La formalisation du deal est également capitale. Beaucoup de choses se jouent au moment de la rédaction d’un accord, chaque mot compte et la rigueur s’impose pour éviter malentendus et déceptions.
Frédéric Vendeuvre : J’en rajouterai une troisième, sorte de préalable à la négociation : c’est de négocier la façon dont on devra négocier ; une pré-négociation permettant soit de simplifier, soit de cadrer la négociation à venir.
De jauger aussi comment les deux parties entendent négocier. On peut donc considérer que pour un commercial, il est en phase de pré-négociation dès les premiers contacts avec son prospect.

En temps de crise, faut-il utiliser d’autres outils ?
Éric De Cozar :
Les enjeux prennent le pas sur la relation, la gestion des tensions est plus importante. Par ailleurs, certaines règles tacites peuvent être remises en cause. Le respect des engagements peut souffrir de la nécessité absolue d’aboutir. Un « oui » n’a plus forcément la même valeur en temps de crise. La formalisation de l’accord est plus que jamais essentielle.
Enfin, Il faut également faire preuve de plus de créativité.
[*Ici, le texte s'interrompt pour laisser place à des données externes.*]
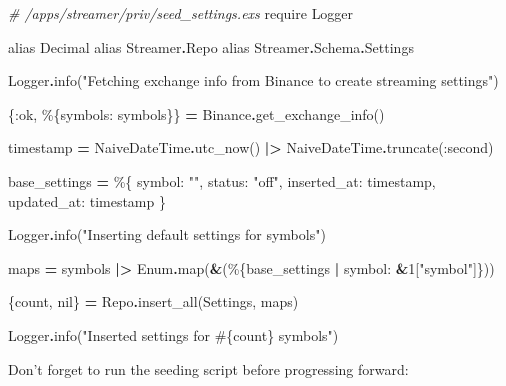 \documentclass[
]{book}
\newenvironment{Shaded}{\begin{snugshade}}{\end{snugshade}}
\newcommand{\CommentTok}[1]{\textcolor[rgb]{0.56,0.35,0.01}{\textit{#1}}}
\newcommand{\ConstantTok}[1]{\textcolor[rgb]{0.00,0.00,0.00}{#1}}
\newcommand{\DecValTok}[1]{\textcolor[rgb]{0.00,0.00,0.81}{#1}}
\newcommand{\ImportTok}[1]{#1}
\newcommand{\NormalTok}[1]{#1}
\newcommand{\OperatorTok}[1]{\textcolor[rgb]{0.81,0.36,0.00}{\textbf{#1}}}
\newcommand{\OtherTok}[1]{\textcolor[rgb]{0.56,0.35,0.01}{#1}}
\newcommand{\StringTok}[1]{\textcolor[rgb]{0.31,0.60,0.02}{#1}}
\newcommand{\VariableTok}[1]{\textcolor[rgb]{0.00,0.00,0.00}{#1}}
\begin{document}
\begin{Shaded}
\begin{Highlighting}[]
\CommentTok{\# /apps/streamer/priv/seed\_settings.exs}
\ImportTok{require} \ConstantTok{Logger}

\ImportTok{alias} \ConstantTok{Decimal}
\ImportTok{alias} \ConstantTok{Streamer}\OperatorTok{.}\ConstantTok{Repo}
\ImportTok{alias} \ConstantTok{Streamer}\OperatorTok{.}\ConstantTok{Schema}\OperatorTok{.}\ConstantTok{Settings}

\ConstantTok{Logger}\OperatorTok{.}\NormalTok{info(}\StringTok{"Fetching exchange info from Binance to create streaming settings"}\NormalTok{)}

\NormalTok{\{}\VariableTok{:ok}\NormalTok{, \%\{}\VariableTok{symbols:}\NormalTok{ symbols\}\} }\OperatorTok{=} \ConstantTok{Binance}\OperatorTok{.}\NormalTok{get\_exchange\_info()}

\NormalTok{timestamp }\OperatorTok{=} \ConstantTok{NaiveDateTime}\OperatorTok{.}\NormalTok{utc\_now()}
  \OperatorTok{|\textgreater{}} \ConstantTok{NaiveDateTime}\OperatorTok{.}\NormalTok{truncate(}\VariableTok{:second}\NormalTok{)}

\NormalTok{base\_settings }\OperatorTok{=}\NormalTok{ \%\{}
  \VariableTok{symbol:} \StringTok{""}\NormalTok{,}
  \VariableTok{status:} \StringTok{"off"}\NormalTok{,}
  \VariableTok{inserted\_at:}\NormalTok{ timestamp,}
  \VariableTok{updated\_at:}\NormalTok{ timestamp}
\NormalTok{\}}

\ConstantTok{Logger}\OperatorTok{.}\NormalTok{info(}\StringTok{"Inserting default settings for symbols"}\NormalTok{)}

\NormalTok{maps }\OperatorTok{=}\NormalTok{ symbols}
  \OperatorTok{|\textgreater{}} \ConstantTok{Enum}\OperatorTok{.}\NormalTok{map(}\OperatorTok{\&}\NormalTok{(\%\{base\_settings }\OperatorTok{|} \VariableTok{symbol:} \OperatorTok{\&}\DecValTok{1}\NormalTok{[}\StringTok{"symbol"}\NormalTok{]\}))}

\NormalTok{\{count, }\ConstantTok{nil}\NormalTok{\} }\OperatorTok{=} \ConstantTok{Repo}\OperatorTok{.}\NormalTok{insert\_all(}\ConstantTok{Settings}\NormalTok{, maps)}

\ConstantTok{Logger}\OperatorTok{.}\NormalTok{info(}\StringTok{"Inserted settings for }\OtherTok{\#\{}\NormalTok{count}\OtherTok{\}}\StringTok{ symbols"}\NormalTok{)}
\end{Highlighting}
\end{Shaded}

Don't forget to run the seeding script before progressing forward:
\end{document}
La raréfaction des sources de croissance oblige à être inventif pour générer des options susceptibles de créer de la valeur.
Frédéric Vendeuvre : Parfaitement d’accord, chez Halifax Consulting nous faisons beaucoup de coaching de négociation dans des métiers très divers et ce sont des points récurrents.

Vos conseils pour améliorer la performance d’une négociation ?
Éric De Cozar et Frédéric Vendeuvre : Sans dévoiler notre livre, on peut ici ensemble donner nos meilleurs conseils.
Rien ne remplace l’expérience, le vécu, le fait de vivre des situations différentes, le fait de s’entraîner.

Si on devait en distinguer cinq, on dirait :

  • PRÉPARER : connaitre son sujet, recueillir de l’information, la traiter et
    l’exploiter.
  • ÊTRE CRÉATIF : multiplier les options, offrir des solutions, élargir le champ des possibles. Oublier ce que l’on croit.
  • SE DONNER DU CHAMP : prévoir une marge entre son objectif réel et sa position de départ, se donner du temps aussi pour négocier.
  • RESTER SOBRE : séparer l’objet de la négociation de la personne, repositionner les attaques personnelles sur l’objet de la négociation, se montrer respectueux.
  • RESTER FOCALISÉ : ce n’est pas celui qui gagne la discussion qui gagne  la négociation. On peut inviter à la critique, faire preuve d’empathie, recueillir de l’information par une écoute active, sans jamais perdre de vue ses propres intérêts et objectifs.